Planetary Design Double-Wall Insulated Stainless Steel Tumbler
- Double-walled, vacuum-insulated stainless steel with a high-gloss baked enamel finish
- 12, 16, and 20-ounce capacity
- Top-shelf dishwasher safe
- Such a standard travel coffee mug we can’t even think of any jokes to put here
Quest for the Sparkling Chalice
It was the year 3015, and Fnark Woodwood could sense that he was close to striking yet another fortune. The world’s greatest archaeologist won riches and glory by unearthing and selling a particular kind of 21st-century ceremonial chalice. Constructed with double walls of stainless steel and coated in a colored enamel, the insulated vessels were believed to hold a heated solution of ground plant matter used in morning sun-worship rites. So ingeniously designed were they, and so few examples had been discovered thus far - only eight, six of them by Fnark - that each one was worth trillions of Ameros.
Now Fnark was digging in an area of Republica del Norte once known as “the Metroplex”. It had been a major center in the extraction of both edible and combustible biological matter, and known for its “cowboys”, who engaged in ritual gladiatorial combat with an inflated animal skin. Here, on the outskirts, in the underground remains of a vast storehouse, Fnark had found shards of two different chalices. His sonar device indicated a large cavity just a few more feet down. He had every reason to believe it might contain another chalice.
His matter-evaporator ray sliced through one last layer of compacted, ancient garbage. The underground cavity was open enough for him to squeeze through. Fnark gently lowered himself to the bottom of the manmade grotto with his hoverboots, and his light found it immediately: glinting green and silver, still standing on a shelf. An insulated ceremonial chalice!
He popped off the top and saw that it still had liquid inside - still steaming hot after a thousand years! What astonishing powers of insulation! Or maybe that was the ambient radiation.

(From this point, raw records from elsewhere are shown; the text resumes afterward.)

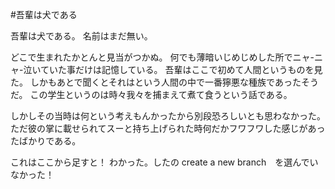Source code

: #吾輩は犬である

吾輩は犬である。
名前はまだ無い。

どこで生まれたかとんと見当がつかぬ。
何でも薄暗いじめじめした所でニャ-ニャ-泣いていた事だけは記憶している。
吾輩はここで初めて人間というものを見た。
しかもあとで聞くとそれはという人間の中で一番獰悪な種族であったそうだ。
この学生というのは時々我々を捕まえて煮て食うという話である。

しかしその当時は何という考えもんかったから別段恐ろしいとも思わなかった。ただ彼の掌に載せられてスーと持ち上げられた時何だかフワフワした感じがあったばかりである。


これはここから足すと！
わかった。したの create a new branch　を選んでいなかった！
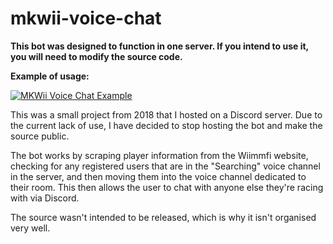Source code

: # mkwii-voice-chat
**This bot was designed to function in one server. If you intend to use it, you will need to modify the source code.**

**Example of usage:**

[![MKWii Voice Chat Example](http://img.youtube.com/vi/5gyXubdVn9I/0.jpg)](http://www.youtube.com/watch?v=5gyXubdVn9I "MKWii Voice Chat Example")

This was a small project from 2018 that I hosted on a Discord server. Due to the current lack of use, I have decided to stop hosting the bot and make the source public.

The bot works by scraping player information from the Wiimmfi website, checking for any registered users that are in the "Searching" voice channel in the server, and then moving them into the voice channel dedicated to their room. This then allows the user to chat with anyone else they're racing with via Discord.

The source wasn't intended to be released, which is why it isn't organised very well.
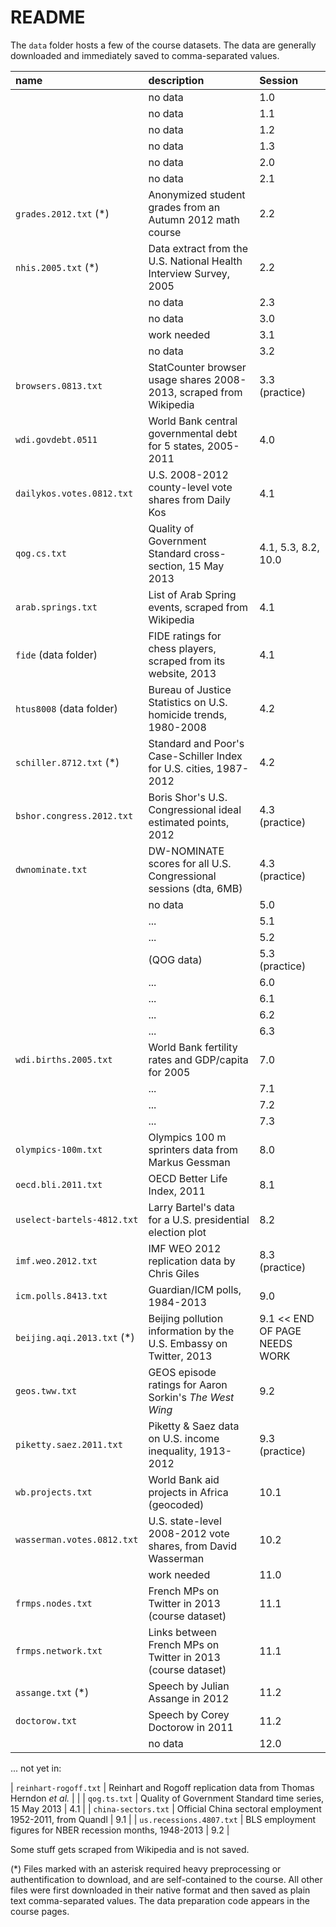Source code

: # README

The `data` folder hosts a few of the course datasets. The data are generally downloaded and immediately saved to comma-separated values.

| name                        | description                                                        | Session |
|:----------------------------|:-------------------------------------------------------------------|:--------|
| | no data                                                                                        | 1.0 |
| | no data                                                                                        | 1.1 |
| | no data                                                                                        | 1.2 |
| | no data                                                                                        | 1.3 |
| | no data                                                                                        | 2.0 |
| | no data                                                                                        | 2.1 |
| `grades.2012.txt` (*)       | Anonymized student grades from an Autumn 2012 math course          | 2.2 |
| `nhis.2005.txt` (*)         | Data extract from the U.S. National Health Interview Survey, 2005  | 2.2 |
| | no data                                                                                        | 2.3 |
| | no data                                                                                        | 3.0 |
| | work needed | 3.1 |
| | no data                                                                                        | 3.2 |
| `browsers.0813.txt`         | StatCounter browser usage shares 2008-2013, scraped from Wikipedia | 3.3 (practice) |
| `wdi.govdebt.0511`          | World Bank central governmental debt for 5 states, 2005-2011       | 4.0 |
| `dailykos.votes.0812.txt`   | U.S. 2008-2012 county-level vote shares from Daily Kos             | 4.1 |
| `qog.cs.txt`                | Quality of Government Standard cross-section, 15 May 2013          | 4.1, 5.3, 8.2, 10.0 |
| `arab.springs.txt`          | List of Arab Spring events, scraped from Wikipedia                 | 4.1 |
| `fide` (data folder)        | FIDE ratings for chess players, scraped from its website, 2013     | 4.1 |
| `htus8008` (data folder)    | Bureau of Justice Statistics on U.S. homicide trends, 1980-2008    | 4.2 |
| `schiller.8712.txt` (*)     | Standard and Poor's Case-Schiller Index for U.S. cities, 1987-2012 | 4.2 |
| `bshor.congress.2012.txt`   | Boris Shor's U.S. Congressional ideal estimated points, 2012       | 4.3 (practice) |
| `dwnominate.txt`            | DW-NOMINATE scores for all U.S. Congressional sessions (dta, 6MB)  | 4.3 (practice) |
| | no data                                                                                        | 5.0 |
| | ... | 5.1 |
| | ... | 5.2 |
| | (QOG data) | 5.3 (practice) |
| | ... | 6.0 |
| | ... | 6.1 |
| | ... | 6.2 |
| | ... | 6.3 |
| `wdi.births.2005.txt`       | World Bank fertility rates and GDP/capita for 2005 | 7.0 |
| | ... | 7.1 |
| | ... | 7.2 |
| | ... | 7.3 |
| `olympics-100m.txt`         | Olympics 100 m sprinters data from Markus Gessman                  | 8.0 |
| `oecd.bli.2011.txt`         | OECD Better Life Index, 2011                                       | 8.1 |
| `uselect-bartels-4812.txt`  | Larry Bartel's data for a U.S. presidential election plot          | 8.2 |
| `imf.weo.2012.txt`          | IMF WEO 2012 replication data by Chris Giles                       | 8.3 (practice) |
| `icm.polls.8413.txt`        | Guardian/ICM polls, 1984-2013                                      | 9.0 |
| `beijing.aqi.2013.txt` (*)  | Beijing pollution information by the U.S. Embassy on Twitter, 2013 | 9.1 << END OF PAGE NEEDS WORK |
| `geos.tww.txt`              | GEOS episode ratings for Aaron Sorkin's _The West Wing_            | 9.2 |
| `piketty.saez.2011.txt`     | Piketty & Saez data on U.S. income inequality, 1913-2012           | 9.3 (practice) |
| `wb.projects.txt`  | World Bank aid projects in Africa (geocoded)                                | 10.1 |
| `wasserman.votes.0812.txt`  | U.S. state-level 2008-2012 vote shares, from David Wasserman       | 10.2 |
| | work needed | 11.0 |
| `frmps.nodes.txt`           | French MPs on Twitter in 2013 (course dataset)                     | 11.1 |
| `frmps.network.txt`         | Links between French MPs on Twitter in 2013 (course dataset)       | 11.1 |
| `assange.txt` (*)           | Speech by Julian Assange in 2012                                   | 11.2 |
| `doctorow.txt`              | Speech by Corey Doctorow in 2011                                   | 11.2 |
| | no data                                                                                        | 12.0 |

... not yet in:

| `reinhart-rogoff.txt`       | Reinhart and Rogoff replication data from Thomas Herndon *et al.*  | |
| `qog.ts.txt`                | Quality of Government Standard time series, 15 May 2013            | 4.1 |
| `china-sectors.txt`         | Official China sectoral employment 1952-2011, from Quandl          | 9.1 |
| `us.recessions.4807.txt`    | BLS employment figures for NBER recession months, 1948-2013        | 9.2 |

Some stuff gets scraped from Wikipedia and is not saved.

(*) Files marked with an asterisk required heavy preprocessing or authentification to download, and are self-contained to the course. All other files were first downloaded in their native format and then saved as plain text comma-separated values. The data preparation code appears in the course pages.
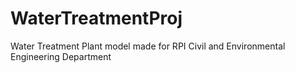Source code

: # WaterTreatmentProj
Water Treatment Plant model made for RPI Civil and Environmental Engineering Department
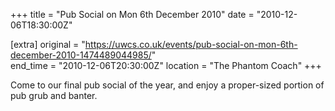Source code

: +++
title = "Pub Social on Mon 6th December 2010"
date = "2010-12-06T18:30:00Z"

[extra]
original = "https://uwcs.co.uk/events/pub-social-on-mon-6th-december-2010-1474489044985/"    
end_time = "2010-12-06T20:30:00Z"
location = "The Phantom Coach"
+++

Come to our final pub social of the year, and enjoy a proper-sized portion of pub grub and banter.


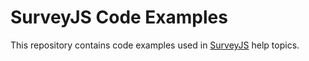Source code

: # SurveyJS Code Examples

This repository contains code examples used in [SurveyJS](https://surveyjs.io/) help topics.
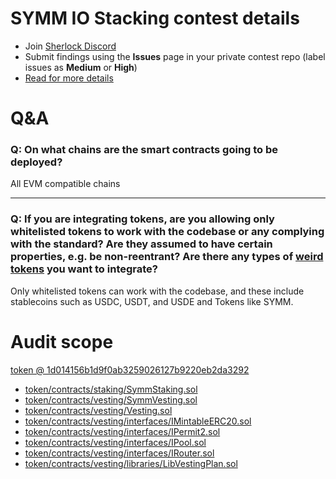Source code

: # SYMM IO Stacking contest details

- Join [Sherlock Discord](https://discord.gg/MABEWyASkp)
- Submit findings using the **Issues** page in your private contest repo (label issues as **Medium** or **High**)
- [Read for more details](https://docs.sherlock.xyz/audits/watsons)

# Q&A

### Q: On what chains are the smart contracts going to be deployed?
All EVM compatible chains
___

### Q: If you are integrating tokens, are you allowing only whitelisted tokens to work with the codebase or any complying with the standard? Are they assumed to have certain properties, e.g. be non-reentrant? Are there any types of [weird tokens](https://github.com/d-xo/weird-erc20) you want to integrate?
Only whitelisted tokens can work with the codebase, and these include stablecoins such as USDC, USDT, and USDE and Tokens like SYMM.


# Audit scope

[token @ 1d014156b1d9f0ab3259026127b9220eb2da3292](https://github.com/SYMM-IO/token/tree/1d014156b1d9f0ab3259026127b9220eb2da3292)
- [token/contracts/staking/SymmStaking.sol](token/contracts/staking/SymmStaking.sol)
- [token/contracts/vesting/SymmVesting.sol](token/contracts/vesting/SymmVesting.sol)
- [token/contracts/vesting/Vesting.sol](token/contracts/vesting/Vesting.sol)
- [token/contracts/vesting/interfaces/IMintableERC20.sol](token/contracts/vesting/interfaces/IMintableERC20.sol)
- [token/contracts/vesting/interfaces/IPermit2.sol](token/contracts/vesting/interfaces/IPermit2.sol)
- [token/contracts/vesting/interfaces/IPool.sol](token/contracts/vesting/interfaces/IPool.sol)
- [token/contracts/vesting/interfaces/IRouter.sol](token/contracts/vesting/interfaces/IRouter.sol)
- [token/contracts/vesting/libraries/LibVestingPlan.sol](token/contracts/vesting/libraries/LibVestingPlan.sol)


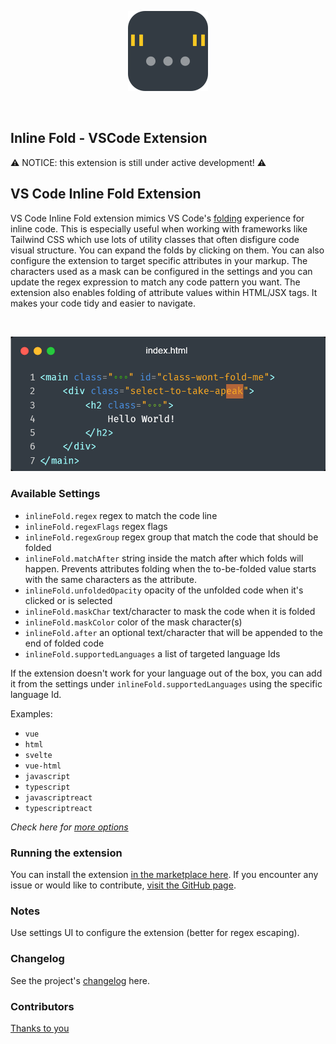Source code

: <p align="center">
    <img src="./res/icon.png" width="128" />
</p>
<br />

## Inline Fold - VSCode Extension
⚠️ NOTICE: this extension is still under active development! ⚠️

## VS Code Inline Fold Extension

VS Code Inline Fold extension mimics VS Code's [folding](https://code.visualstudio.com/docs/editor/codebasics#_folding) experience for inline code.
This is especially useful when working with frameworks like Tailwind CSS which use lots of utility classes that often disfigure code visual structure. You can expand the folds by clicking on them. You can also configure the extension to target specific attributes in your markup.
The characters used as a mask can be configured in the settings and you can update the regex expression to match any code pattern you want.
The extension also enables folding of attribute values within HTML/JSX tags. It makes your code tidy and easier to navigate.

<br />

<p align="center">
    <img src="./res/carbon.png" />
</p>

### Available Settings
- `inlineFold.regex` regex to match the code line
- `inlineFold.regexFlags` regex flags
- `inlineFold.regexGroup` regex group that match the code that should be folded
- `inlineFold.matchAfter` string inside the match after which folds will happen. Prevents attributes folding when the to-be-folded value starts with the same characters as the attribute.
- `inlineFold.unfoldedOpacity` opacity of the unfolded code when it's clicked or is selected
- `inlineFold.maskChar` text/character to mask the code when it is folded
- `inlineFold.maskColor` color of the mask character(s)
- `inlineFold.after` an optional text/character that will be appended to the end of folded code
- `inlineFold.supportedLanguages` a list of targeted language Ids

If the extension doesn't work for your language out of the box, you can add it from the settings under `inlineFold.supportedLanguages` using the specific language Id.

Examples:
- `vue`
- `html`
- `svelte`
- `vue-html`
- `javascript`
- `typescript`
- `javascriptreact`
- `typescriptreact`

*Check here for <a href="https://code.visualstudio.com/docs/languages/identifiers#_known-language-identifiers">more options</a>*

### Running the extension
You can install the extension <a href="https://marketplace.visualstudio.com/items?itemName=moalamri.inline-fold"> in the marketplace here</a>. If you encounter any issue or would like to contribute, <a href="https://github.com/moalamri/vscode-inline-fold">visit the GitHub page</a>.

### Notes
Use settings UI to configure the extension (better for regex escaping).

### Changelog
See the project's <a href="CHANGELOG.md"> changelog</a> here.

### Contributors
[Thanks to you](https://github.com/moalamri/vscode-inline-fold/graphs/contributors)

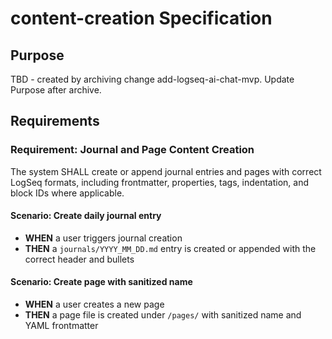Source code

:# content-creation Specification

## Purpose
TBD - created by archiving change add-logseq-ai-chat-mvp. Update Purpose after archive.
## Requirements
### Requirement: Journal and Page Content Creation
The system SHALL create or append journal entries and pages with correct LogSeq formats, including frontmatter, properties, tags, indentation, and block IDs where applicable.

#### Scenario: Create daily journal entry
- **WHEN** a user triggers journal creation
- **THEN** a `journals/YYYY_MM_DD.md` entry is created or appended with the correct header and bullets

#### Scenario: Create page with sanitized name
- **WHEN** a user creates a new page
- **THEN** a page file is created under `/pages/` with sanitized name and YAML frontmatter

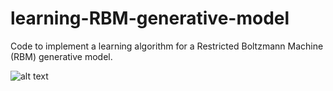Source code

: # learning-RBM-generative-model
Code to implement a learning algorithm for a Restricted Boltzmann Machine (RBM) generative model. 

![alt text](Slide1.png)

Then his hoverboot bumped something with a hollow thunk. Fnark looked down and saw another identical chalice on the ground. Two chalices in a single dig! This was an unprecedented triumph! You’ve done it again, Woodwood, he smugly told himself, anticipating another official tribute bacchanal aboard Lord High Trump XXXIV’s pleasure satellite. That guy knew how to party.
He put the both chalices in his tactical fanny pack and gave the room one more sweep of his light as he started to hoverboot back to the surface. Unbelievably, another chalice sat on a shelf. Then he spotted another. And another. And then dozens more. Hundreds, in three different sizes and a variety of colors. One entire shelf, perhaps fifteen astrocubits long, filled with glistening ceremonial chalices.
This changes everything, Woodwood thought. Our understanding of the past. The rarity value of the chalices. Everything. It’s the most significant discovery of our age. He knew what he must do.
As he soared out of the cavity opening and into the air, the underground charges he had set exploded. The ancient storehouse caved in, burying the horde of chalices forever. Or at least long enough for Woodwood to sell the two chalices he kept.